User Authentication Schemes
The process of authenticating users, or client programs running on behalf of the user, for Web applications is different from the one specified by JAAS (Java Authentication and Authorization Service) that we went over in the Access Control chapter. The main difference is that a Web application runs within the context of a Web container and is accessed by a user through a Web browser, over HTTP, whereas JAAS is designed for scenarios where the user-facing component and the backend component are both Java programs running within the same JVM. JAAS doesn't have to worry about secure exchange of sensitive username and password information between two programs, possibly over an insecure network.[2] An insecure network could allow the data to be read and/or altered by a malicious third party. These are the kinds of issues an authentication mechanism for Web applications must address.
[2] It is possible to use JAAS for distributed programs where the authenticated subject is transmitted from one program to another, provided both are Java programs and the security of the exchange is guaranteed through other means.

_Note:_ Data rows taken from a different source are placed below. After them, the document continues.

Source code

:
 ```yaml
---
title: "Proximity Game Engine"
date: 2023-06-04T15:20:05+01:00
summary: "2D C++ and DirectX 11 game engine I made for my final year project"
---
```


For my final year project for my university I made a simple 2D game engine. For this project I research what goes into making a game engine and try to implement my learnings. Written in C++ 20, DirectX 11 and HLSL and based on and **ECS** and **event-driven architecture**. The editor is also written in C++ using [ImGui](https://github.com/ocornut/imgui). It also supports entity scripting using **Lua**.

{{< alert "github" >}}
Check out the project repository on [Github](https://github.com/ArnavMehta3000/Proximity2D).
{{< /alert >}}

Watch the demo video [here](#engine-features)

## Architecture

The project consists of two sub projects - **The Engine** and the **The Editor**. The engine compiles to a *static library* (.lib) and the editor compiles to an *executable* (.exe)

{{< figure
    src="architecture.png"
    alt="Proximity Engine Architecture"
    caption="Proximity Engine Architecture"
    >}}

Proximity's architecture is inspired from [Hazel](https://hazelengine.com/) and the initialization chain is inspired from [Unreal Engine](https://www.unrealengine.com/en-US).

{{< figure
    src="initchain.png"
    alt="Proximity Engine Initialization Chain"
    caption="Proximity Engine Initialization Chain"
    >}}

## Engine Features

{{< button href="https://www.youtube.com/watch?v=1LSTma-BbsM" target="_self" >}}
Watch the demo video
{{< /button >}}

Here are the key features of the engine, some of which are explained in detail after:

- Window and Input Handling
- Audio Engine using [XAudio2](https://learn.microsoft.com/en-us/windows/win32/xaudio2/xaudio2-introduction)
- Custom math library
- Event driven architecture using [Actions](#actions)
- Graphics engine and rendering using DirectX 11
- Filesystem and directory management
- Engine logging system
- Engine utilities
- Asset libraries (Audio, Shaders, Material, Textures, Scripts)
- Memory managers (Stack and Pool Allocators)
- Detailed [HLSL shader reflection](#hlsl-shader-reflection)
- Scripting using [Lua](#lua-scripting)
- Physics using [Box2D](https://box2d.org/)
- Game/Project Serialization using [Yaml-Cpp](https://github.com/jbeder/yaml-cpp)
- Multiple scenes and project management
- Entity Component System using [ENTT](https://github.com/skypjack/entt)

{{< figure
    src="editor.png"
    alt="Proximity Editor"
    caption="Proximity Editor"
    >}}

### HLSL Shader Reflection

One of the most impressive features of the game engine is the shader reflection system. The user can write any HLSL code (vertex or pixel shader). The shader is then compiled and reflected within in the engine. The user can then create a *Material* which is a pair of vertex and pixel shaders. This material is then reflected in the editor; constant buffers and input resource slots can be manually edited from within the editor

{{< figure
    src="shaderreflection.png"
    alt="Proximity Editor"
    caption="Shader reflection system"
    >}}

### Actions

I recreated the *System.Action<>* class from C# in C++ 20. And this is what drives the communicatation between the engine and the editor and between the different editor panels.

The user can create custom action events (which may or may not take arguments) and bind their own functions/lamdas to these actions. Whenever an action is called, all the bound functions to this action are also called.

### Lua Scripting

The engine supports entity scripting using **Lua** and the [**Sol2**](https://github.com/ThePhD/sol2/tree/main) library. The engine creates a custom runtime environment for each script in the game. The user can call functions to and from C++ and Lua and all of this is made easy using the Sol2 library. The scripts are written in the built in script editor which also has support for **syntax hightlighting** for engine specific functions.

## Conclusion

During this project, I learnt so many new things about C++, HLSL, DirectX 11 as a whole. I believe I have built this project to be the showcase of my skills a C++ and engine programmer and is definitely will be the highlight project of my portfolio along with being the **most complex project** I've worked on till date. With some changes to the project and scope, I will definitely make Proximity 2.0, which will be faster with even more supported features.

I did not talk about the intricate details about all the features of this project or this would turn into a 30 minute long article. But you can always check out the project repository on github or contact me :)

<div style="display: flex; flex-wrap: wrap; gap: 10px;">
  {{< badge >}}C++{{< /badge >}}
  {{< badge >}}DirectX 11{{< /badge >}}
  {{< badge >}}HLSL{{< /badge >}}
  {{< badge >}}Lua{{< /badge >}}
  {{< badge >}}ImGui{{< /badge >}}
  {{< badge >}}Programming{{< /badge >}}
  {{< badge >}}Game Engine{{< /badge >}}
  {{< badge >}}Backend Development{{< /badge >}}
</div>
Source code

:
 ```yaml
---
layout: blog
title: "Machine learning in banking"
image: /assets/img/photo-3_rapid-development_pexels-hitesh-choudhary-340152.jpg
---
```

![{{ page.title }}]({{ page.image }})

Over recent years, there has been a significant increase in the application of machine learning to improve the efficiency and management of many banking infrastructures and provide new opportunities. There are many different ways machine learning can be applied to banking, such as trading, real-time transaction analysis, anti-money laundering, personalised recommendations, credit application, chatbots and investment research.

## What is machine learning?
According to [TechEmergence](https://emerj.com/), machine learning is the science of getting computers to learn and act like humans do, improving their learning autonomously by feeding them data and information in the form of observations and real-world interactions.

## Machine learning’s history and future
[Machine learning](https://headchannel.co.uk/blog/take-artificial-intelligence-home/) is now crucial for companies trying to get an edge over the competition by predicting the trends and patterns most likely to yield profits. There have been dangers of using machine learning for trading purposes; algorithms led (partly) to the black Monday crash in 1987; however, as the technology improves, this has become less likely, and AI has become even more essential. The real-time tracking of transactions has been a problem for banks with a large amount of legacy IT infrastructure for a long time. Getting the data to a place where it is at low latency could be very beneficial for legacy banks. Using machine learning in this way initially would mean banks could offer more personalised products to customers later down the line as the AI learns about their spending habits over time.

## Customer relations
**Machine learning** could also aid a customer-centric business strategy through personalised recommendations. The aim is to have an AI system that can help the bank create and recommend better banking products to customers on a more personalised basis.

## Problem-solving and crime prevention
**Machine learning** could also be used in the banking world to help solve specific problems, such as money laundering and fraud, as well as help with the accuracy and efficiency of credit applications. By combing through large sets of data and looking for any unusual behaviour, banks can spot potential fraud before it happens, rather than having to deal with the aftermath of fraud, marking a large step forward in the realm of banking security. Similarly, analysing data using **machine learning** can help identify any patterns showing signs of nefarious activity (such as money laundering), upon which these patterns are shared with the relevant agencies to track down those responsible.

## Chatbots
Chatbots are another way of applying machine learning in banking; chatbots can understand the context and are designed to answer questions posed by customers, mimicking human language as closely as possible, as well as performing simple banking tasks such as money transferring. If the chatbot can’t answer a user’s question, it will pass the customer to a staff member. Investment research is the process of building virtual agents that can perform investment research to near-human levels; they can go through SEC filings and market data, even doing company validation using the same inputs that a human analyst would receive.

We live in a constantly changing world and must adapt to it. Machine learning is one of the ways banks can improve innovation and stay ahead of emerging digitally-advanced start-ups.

HTTP/1.1 specification defines two authentication schemes for authenticating a client to a server: Basic Authentication Scheme and Digest Authentication Scheme. Besides these schemes, a Web application can authenticate a user by prompting the user for a username and password by sending an HTML FORM to the browser, getting this information within a HTTP POST request and passing it to a user account system for validation, very much the same way as is done by JAAS. This scheme is also known as FORM-based Authentication Scheme, due to its reliance on the HTML FORM element. A fourth authentication scheme is possible when the underlying transport for HTTP is SSL. Recall that SSL can optionally require the client to present its own X.509 certificate and prove possession of the corresponding private key. This scheme is known as Certificate-based Authentication Scheme.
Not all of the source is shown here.